Functional Integral Construction of Topological Quantum Field Theory

TL;DR

This paper develops a lattice-based approach to topological quantum field theories across all dimensions, introducing a new construction called alterfold TQFT that unifies various existing models and enables explicit calculations of invariants.

Contribution

It introduces the unitary n+1 alterfold TQFT from n-dimensional lattice models, unifying multiple constructions and providing explicit models for 4-manifold invariants.

Findings

Constructed a non-invertible 3+1 alterfold TQFT from a linear functional.

Derived the local quantum symmetry as a unitary spherical 3-category with explicit 20j-symbols.

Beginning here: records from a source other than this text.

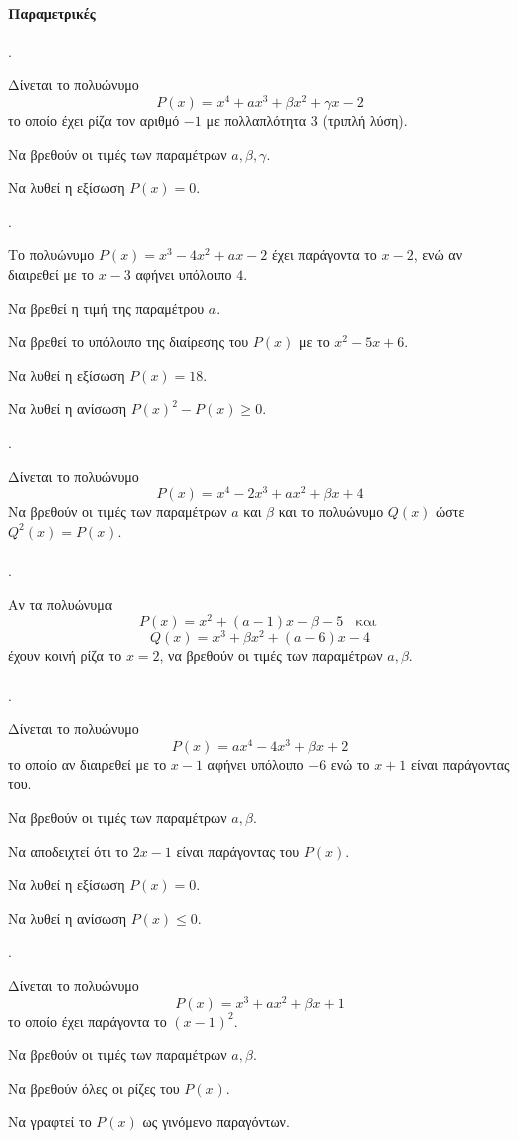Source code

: \documentclass[11pt,a4paper,twocolumn]{article}
\newcounter{askhsh}
\newcommand{\askhsh}{\large\theaskhsh.\ \addtocounter{askhsh}{1}}
\begin{document}
\paragraph{Παραμετρικές}
\askhsh Δίνεται το πολυώνυμο \[ P(x)=x^4+ax^3+\beta x^2+\gamma x-2 \] το οποίο έχει ρίζα τον αριθμό $ -1 $ με πολλαπλότητα 3 (τριπλή λύση).
\begin{alist}
\item Να βρεθούν οι τιμές των παραμέτρων $ a,\beta,\gamma $.
\item Να λυθεί η εξίσωση $ P(x)=0 $.
\end{alist}
\askhsh Το πολυώνυμο $ P(x)=x^3-4x^2+ax-2 $ έχει παράγοντα το $ x-2 $, ενώ αν διαιρεθεί με το $ x-3 $ αφήνει υπόλοιπο $ 4 $.
\begin{alist}
\item Να βρεθεί η τιμή της παραμέτρου $ a $.
\item Να βρεθεί το υπόλοιπο της διαίρεσης του $ P(x) $ με το $ x^2-5x+6 $.
\item Να λυθεί η εξίσωση $ P(x)=18 $.
\item Να λυθεί η ανίσωση $ P(x)^2-P(x)\geq 0 $.
\end{alist}
\askhsh Δίνεται το πολυώνυμο \[ P(x)=x^4-2x^3+ax^2+\beta x+4 \] Να βρεθούν οι τιμές των παραμέτρων $ a $ και $ \beta $ και το πολυώνυμο $ Q(x) $ ώστε $ Q^2(x)=P(x) $.\\\\
\askhsh Αν τα πολυώνυμα \[ P(x)=x^2+(a-1)x-\beta-5
\;\;\textrm{ και }\]
\[Q(x) = x^3+\beta x^2+(a-6)x-4 \] έχουν κοινή ρίζα το $ x=2 $, να βρεθούν οι τιμές των παραμέτρων $ a,\beta $.\\\\
\askhsh Δίνεται το πολυώνυμο \[ P(x)=ax^4-4x^3+\beta x+2 \] το οποίο αν διαιρεθεί με το $ x-1 $ αφήνει υπόλοιπο $ -6 $ ενώ το $ x+1 $ είναι παράγοντας του.
\begin{alist}
\item Να βρεθούν οι τιμές των παραμέτρων $ a,\beta $.
\item Να αποδειχτεί ότι το $ 2x-1 $ είναι παράγοντας του $ P(x) $.
\item Να λυθεί η εξίσωση $ P(x)=0 $.
\item Να λυθεί η ανίσωση $ P(x)\leq0 $.
\end{alist}
\askhsh Δίνεται το πολυώνυμο \[ P(x)=x^3+ax^2+\beta x+1 \] το οποίο έχει παράγοντα το $ \left(x-1\right)^2 $.
\begin{alist}
\item Να βρεθούν οι τιμές των παραμέτρων $ a,\beta $.
\item Να βρεθούν όλες οι ρίζες του $ P(x) $.
\item Να γραφτεί το $P(x)$ ως γινόμενο παραγόντων.
\end{alist}
\end{document}
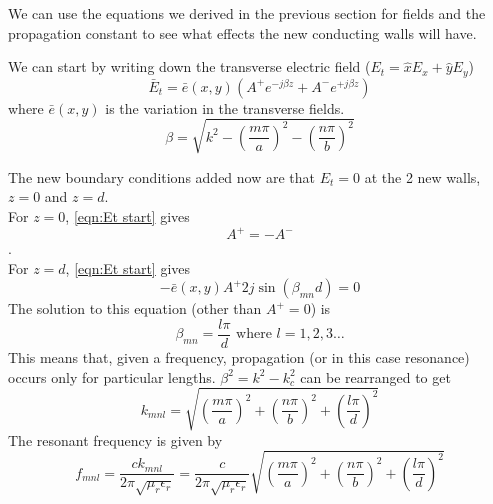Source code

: We can use the equations we derived in the previous section for fields and the propagation constant to see what effects the new conducting walls will have.

We can start by writing down the transverse electric field ($E_t = \hat{x}E_x+\hat{y}E_y$)
\begin{equation}
\bar{E}_t=\bar{e}(x,y)(A^+e^{-j\beta z}+A^-e^{+j\beta z})
\label{eqn:Et start}
\end{equation}
where $\bar{e}(x,y)$ is the variation in the transverse fields.
\begin{equation}
\beta = \sqrt{k^2-\left(\frac{m \pi}{a}\right)^2-\left(\frac{n \pi}{b}\right)^2}
\end{equation}

The new boundary conditions added now are that $E_t=0$ at the 2 new walls, $z=0$ and $z=d$.\\
For $z=0$, \ref{eqn:Et start} gives 
\begin{equation}
A^+=-A^-
\end{equation}.\\
For $z=d$, \ref{eqn:Et start} gives
\begin{equation}
-\bar{e}(x,y)A^+2j\sin(\beta_{mn}d)=0
\end{equation}
The solution to this equation (other than $A^+=0$) is
\begin{equation}
\beta_{mn}=\frac{l\pi}{d} \text{ where } l=1,2,3\ldots
\end{equation}
This means that, given a frequency, propagation (or in this case resonance) occurs only for particular lengths. $\beta^2=k^2-k_c^2$ can be rearranged to get
\begin{equation}
k_{mnl}=\sqrt{\left(\frac{m \pi}{a}\right)^2+\left(\frac{n \pi}{b}\right)^2+\left(\frac{l \pi}{d}\right)^2}
\end{equation}
The resonant frequency is given by
\begin{equation}
f_{mnl}=\frac{ck_{mnl}}{2\pi\sqrt{\mu_r\epsilon_r}}=\frac{c}{2\pi\sqrt{\mu_r\epsilon_r}}\sqrt{\left(\frac{m \pi}{a}\right)^2+\left(\frac{n \pi}{b}\right)^2+\left(\frac{l \pi}{d}\right)^2}
\end{equation}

Enabled explicit computation of scalar invariants of 2-knots in 4-manifolds.

Abstract

We introduce regular stratified piecewise linear manifolds to describe lattices and investigate the lattice model approach to topological quantum field theory in all dimensions. We introduce the unitary $n+1$ alterfold TQFT and construct it from a linear functional on an $n$-dimensional lattice model on an $n$-sphere satisfying three conditions: reflection positivity, homeomorphic invariance and complete finiteness. A unitary spherical $n$-category is mathematically defined and emerges as the local quantum symmetry of the lattice model. The alterfold construction unifies various constructions of $n+1$ TQFT from $n$-dimensional lattice models and $n$-categories. In particular, we construct a non-invertible unitary 3+1 alterfold TQFT from a linear functional and derive its local quantum symmetry as a unitary spherical 3-category of Ising type with explicit 20j-symbols, so that the scalar invariant of 2-knots in piecewise linear 4-manifolds could be computed explicitly.